Exatamente a ordem moral cristã que levou papas não a terem amantes, mas bordéis, pois haréns seria ofender a relativa moralidade muçulmana, onde não há o que seja um adultério, apenas não simpática aos conceitos de moral de classe dominante de nossa civilização cristã ocidental, e aqui, recomendaria que o senhor Puggina não lesse meu texto, mas sim, o grande mestre neste campo, que é Nietzsche. Exatamente a luxúria dos cristãos é que produz o maior volume de pornografia do mundo, e não os deuses indianos e suas roupas semitransparentes, ou sua antiga estatuária erótica.

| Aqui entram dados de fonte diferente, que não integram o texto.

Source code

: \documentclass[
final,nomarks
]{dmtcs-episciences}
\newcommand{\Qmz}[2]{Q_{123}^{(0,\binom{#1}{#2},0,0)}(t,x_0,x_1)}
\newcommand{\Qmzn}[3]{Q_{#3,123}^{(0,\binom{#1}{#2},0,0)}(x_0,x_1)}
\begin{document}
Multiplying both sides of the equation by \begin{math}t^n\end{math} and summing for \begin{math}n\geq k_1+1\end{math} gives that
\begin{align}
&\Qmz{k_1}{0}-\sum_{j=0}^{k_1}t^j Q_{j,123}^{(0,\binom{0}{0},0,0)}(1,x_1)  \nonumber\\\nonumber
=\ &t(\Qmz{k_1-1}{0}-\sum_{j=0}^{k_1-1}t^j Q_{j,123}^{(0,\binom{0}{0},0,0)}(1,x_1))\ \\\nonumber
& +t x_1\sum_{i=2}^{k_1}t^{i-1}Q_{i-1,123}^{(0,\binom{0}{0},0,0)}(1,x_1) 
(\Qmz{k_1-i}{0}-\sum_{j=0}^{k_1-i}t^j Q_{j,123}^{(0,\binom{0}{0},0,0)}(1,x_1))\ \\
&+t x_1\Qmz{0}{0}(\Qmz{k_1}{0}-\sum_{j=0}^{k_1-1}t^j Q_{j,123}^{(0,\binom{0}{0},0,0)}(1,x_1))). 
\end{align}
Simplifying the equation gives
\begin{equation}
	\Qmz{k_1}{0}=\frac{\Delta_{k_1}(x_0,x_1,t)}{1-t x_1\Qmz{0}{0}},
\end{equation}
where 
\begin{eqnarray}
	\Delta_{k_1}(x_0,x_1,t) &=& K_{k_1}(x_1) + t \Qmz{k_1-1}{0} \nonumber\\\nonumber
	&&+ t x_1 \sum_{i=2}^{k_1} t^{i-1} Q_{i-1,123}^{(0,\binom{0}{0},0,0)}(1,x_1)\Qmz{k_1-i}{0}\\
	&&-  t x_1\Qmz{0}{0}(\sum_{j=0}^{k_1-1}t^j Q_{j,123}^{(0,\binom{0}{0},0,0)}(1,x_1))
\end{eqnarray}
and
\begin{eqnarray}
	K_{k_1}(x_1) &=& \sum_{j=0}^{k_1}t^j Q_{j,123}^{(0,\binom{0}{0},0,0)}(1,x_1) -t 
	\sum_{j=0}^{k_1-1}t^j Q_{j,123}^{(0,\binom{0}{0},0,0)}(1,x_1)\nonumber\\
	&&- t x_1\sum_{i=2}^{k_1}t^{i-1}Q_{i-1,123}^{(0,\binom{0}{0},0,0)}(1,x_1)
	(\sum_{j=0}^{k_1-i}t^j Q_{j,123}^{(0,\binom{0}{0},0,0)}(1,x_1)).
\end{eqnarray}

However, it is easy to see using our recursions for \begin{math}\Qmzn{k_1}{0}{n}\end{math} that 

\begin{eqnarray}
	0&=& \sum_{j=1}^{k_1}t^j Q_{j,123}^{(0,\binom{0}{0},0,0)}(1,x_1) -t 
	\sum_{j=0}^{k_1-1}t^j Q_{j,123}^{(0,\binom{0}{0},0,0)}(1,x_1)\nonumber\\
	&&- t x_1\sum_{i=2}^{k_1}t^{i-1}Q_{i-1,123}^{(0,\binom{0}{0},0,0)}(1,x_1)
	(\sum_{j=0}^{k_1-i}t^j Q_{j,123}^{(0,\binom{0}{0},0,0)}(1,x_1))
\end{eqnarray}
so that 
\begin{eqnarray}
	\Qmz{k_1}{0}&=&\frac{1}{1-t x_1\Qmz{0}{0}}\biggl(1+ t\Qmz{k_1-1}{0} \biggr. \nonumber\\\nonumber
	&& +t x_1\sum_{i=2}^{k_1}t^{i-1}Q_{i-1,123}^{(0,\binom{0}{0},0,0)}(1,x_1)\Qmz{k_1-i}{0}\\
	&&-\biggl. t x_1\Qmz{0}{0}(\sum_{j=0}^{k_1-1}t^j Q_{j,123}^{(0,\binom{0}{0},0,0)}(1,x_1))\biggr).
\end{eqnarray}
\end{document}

Quanto a pecados de tom um tanto prático, como a avareza, o senhor Puggina que justifique como as maiores concentrações de riqueza e diferenças brutais de renda se dão nos países mais cristãos do mundo, e não na crescentemente atéia ou "a-religiosa" escandinávia.

Quando afirmar que a crença nesta divindade criadora judaico-cristã conduz à preguiça, compare os chineses com os brasileiros, ou qualquer sul americano, inclusive com alguns de seus exércitos, onde curiosamente, só se ingressava há poucos anos sendo católico.

Quando achar que acreditar num deus criador conduz também à repulsa pela dignidade humana, nem lembre da Inquisição, mas visite tanto a África cristã quanto a muçulmana. O mesmo para a tortura.

E quanto ao que possa ele ter se expressado como sendo aborto, pois aos meus olhos e ouvidos esta palavra demanda conceituação muito mais complexa que um simples método de eliminação de gravidez indesejada, compare sem dúvida alguma os milhares de abortos entre famílias de nosso cristão Brasil com quaquer outro país não cristão. Os números serão surpreendentes, garanto.

E tomando de frases deste senhor, por que escrevo sobre coisas assim, quase óbvias?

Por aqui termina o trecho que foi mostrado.